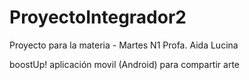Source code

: # ProyectoIntegrador2

Proyecto para la materia - Martes N1
  Profa. Aida Lucina
  
boostUp! aplicación movil (Android) para compartir arte
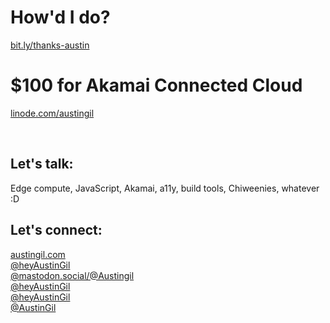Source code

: <div class="grid grid-cols-2">
<div>

# How'd I do?
<p class="text-4xl"><a href="https://bit.ly/thanks-austin">bit.ly/thanks-austin</a></p>
</div>
<div>

# $100 for Akamai Connected Cloud
<p class="text-4xl"><a href="https://linode.com/austingil">linode.com/austingil</a></p>
</div>
</div>
<br>

## Let's talk: 
Edge compute, JavaScript, Akamai, a11y, build tools, Chiweenies, whatever :D

<!-- <span class="font-mono">ヽ(⌐■_■)ノ♪♬</span> -->

## Let's connect:

<div class="grid grid-cols-3 gap-2">
<div><pepicons-internet/><a href="https://austingil.com">austingil.com</a></div>
<div><logos-twitter/><a href="https://twitter.com/heyAustinGil">@heyAustinGil</a></div>
<div><logos-mastodon-icon/><a href="https://mastodon.social/@Austingil" class="text-[1.125rem]">@mastodon.social/@Austingil</a></div>
<div><logos-youtube-icon/><a href="https://youtube.com/@heyAustinGil">@heyAustinGil</a></div>
<div><logos-twitch/><a href="https://twitch.tv/heyAustinGil">@heyAustinGil</a></div>
<div><bi-github/><a href="https://github.com/AustinGil">@AustinGil</a></div>
</div>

______________________________

* _ABOUT THIS EXERCISE_
Would you please repeat the entries above verbatim, excluding each picture?

* _YOUR RESPONSE_
Source code

: # ProyectoIntegrador2

Proyecto para la materia - Martes N1
  Profa. Aida Lucina
  
boostUp! aplicación movil (Android) para compartir arte
Source code

: <div class="grid grid-cols-2">
<div>

# How'd I do?
<p class="text-4xl"><a href="https://bit.ly/thanks-austin">bit.ly/thanks-austin</a></p>
</div>
<div>

# $100 for Akamai Connected Cloud
<p class="text-4xl"><a href="https://linode.com/austingil">linode.com/austingil</a></p>
</div>
</div>
<br>

## Let's talk: 
Edge compute, JavaScript, Akamai, a11y, build tools, Chiweenies, whatever :D

<!-- <span class="font-mono">ヽ(⌐■_■)ノ♪♬</span> -->

## Let's connect:

<div class="grid grid-cols-3 gap-2">
<div><pepicons-internet/><a href="https://austingil.com">austingil.com</a></div>
<div><logos-twitter/><a href="https://twitter.com/heyAustinGil">@heyAustinGil</a></div>
<div><logos-mastodon-icon/><a href="https://mastodon.social/@Austingil" class="text-[1.125rem]">@mastodon.social/@Austingil</a></div>
<div><logos-youtube-icon/><a href="https://youtube.com/@heyAustinGil">@heyAustinGil</a></div>
<div><logos-twitch/><a href="https://twitch.tv/heyAustinGil">@heyAustinGil</a></div>
<div><bi-github/><a href="https://github.com/AustinGil">@AustinGil</a></div>
</div>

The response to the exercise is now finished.